(Information given Opens)

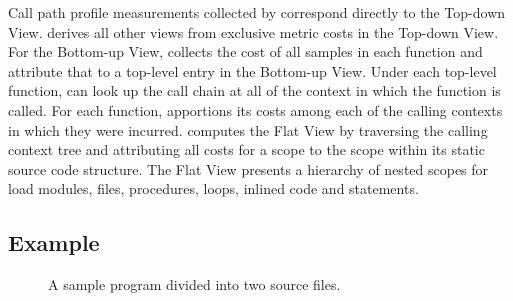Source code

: Call path profile measurements collected by \hpcrun{} correspond directly to the Top-down View.
\hpcviewer{} derives all other views from exclusive metric costs in the Top-down View.
For the Bottom-up View, \hpcviewer{} collects the cost of all samples in each function and attribute that to a top-level entry in the Bottom-up View.
Under each top-level function, \hpcviewer{} can look up the call chain at all of the context in which the function is called.
For each function, \hpcviewer{} apportions its costs among each of the calling contexts in which they were incurred.
\hpcviewer{} computes the Flat View by traversing the calling context tree and attributing all costs for a scope to the scope within its static source code structure.
The Flat View presents a hierarchy of nested scopes for load modules, files, procedures, loops, inlined code and statements.



\subsection{Example}

\begin{figure}[t]
\caption{A sample program divided into two source files.}
\label{fig:source-files}
\end{figure}



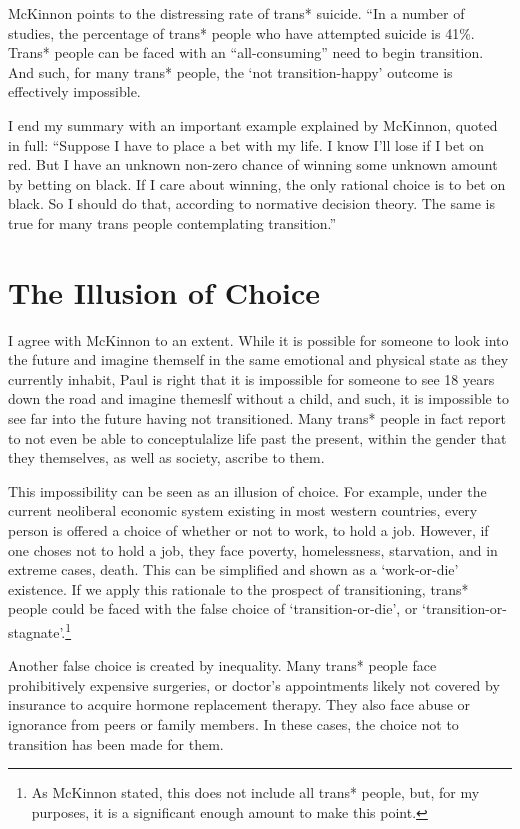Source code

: \documentclass[12pt]{article}
\begin{document}
McKinnon points to the distressing rate of trans* suicide. ``In a number of studies, the percentage
of trans* people who have attempted suicide is 41\%. Trans* people can be faced with an
``all-consuming'' need to begin transition. And such, for many trans* people, the `not
transition-happy' outcome is effectively impossible.

I end my summary with an important example explained by McKinnon, quoted in full: ``Suppose I have
to place a bet with my life. I know I’ll lose if I bet on red. But I have an unknown non-zero chance
of winning some unknown amount by betting on black. If I care about winning, the only rational
choice is to bet on black. So I should do that, according to normative decision theory. The same is
true for many trans people contemplating transition.''

\section{The Illusion of Choice}

I agree with McKinnon to an extent. While it is possible for someone to look into the future and
imagine themself in the same emotional and physical state as they currently inhabit, Paul is right
that it is impossible for someone to see 18 years down the road and imagine themeslf without a
child, and such, it is impossible to see far into the future having not transitioned. Many trans*
people in fact report to not even be able to conceptulalize life past the present, within the gender
that they themselves, as well as society, ascribe to them. 

This impossibility can be seen as an illusion of choice. For example, under the current neoliberal
economic system existing in most western countries, every person is offered a choice of whether or
not to work, to hold a job. However, if one choses not to hold a job, they face poverty,
homelessness, starvation, and in extreme cases, death. This can be simplified and shown as a
`work-or-die' existence. If we apply this rationale to the prospect of transitioning, trans* people
could be faced with the false choice of `transition-or-die', or
`transition-or-stagnate'.\footnote{As McKinnon stated, this does not include all trans* people, but,
for my purposes, it is a significant enough amount to make this point.}

Another false choice is created by inequality. Many trans* people face prohibitively expensive
surgeries, or doctor's appointments likely not covered by insurance to acquire hormone replacement
therapy. They also face abuse or ignorance from peers or family members. In these cases, the choice
not to transition has been made for them. 
\end{document}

(Information given Closes)

-- Work task --
Go through the listing above and write out exactly the lines starting with the one holding "McKinnon points to" and running through the one holding "I agree with", ends included, and no others.

-- Expected output --
McKinnon points to the distressing rate of trans* suicide. ``In a number of studies, the percentage
of trans* people who have attempted suicide is 41\%. Trans* people can be faced with an
``all-consuming'' need to begin transition. And such, for many trans* people, the `not
transition-happy' outcome is effectively impossible.

I end my summary with an important example explained by McKinnon, quoted in full: ``Suppose I have
to place a bet with my life. I know I’ll lose if I bet on red. But I have an unknown non-zero chance
of winning some unknown amount by betting on black. If I care about winning, the only rational
choice is to bet on black. So I should do that, according to normative decision theory. The same is
true for many trans people contemplating transition.''

\section{The Illusion of Choice}

I agree with McKinnon to an extent. While it is possible for someone to look into the future and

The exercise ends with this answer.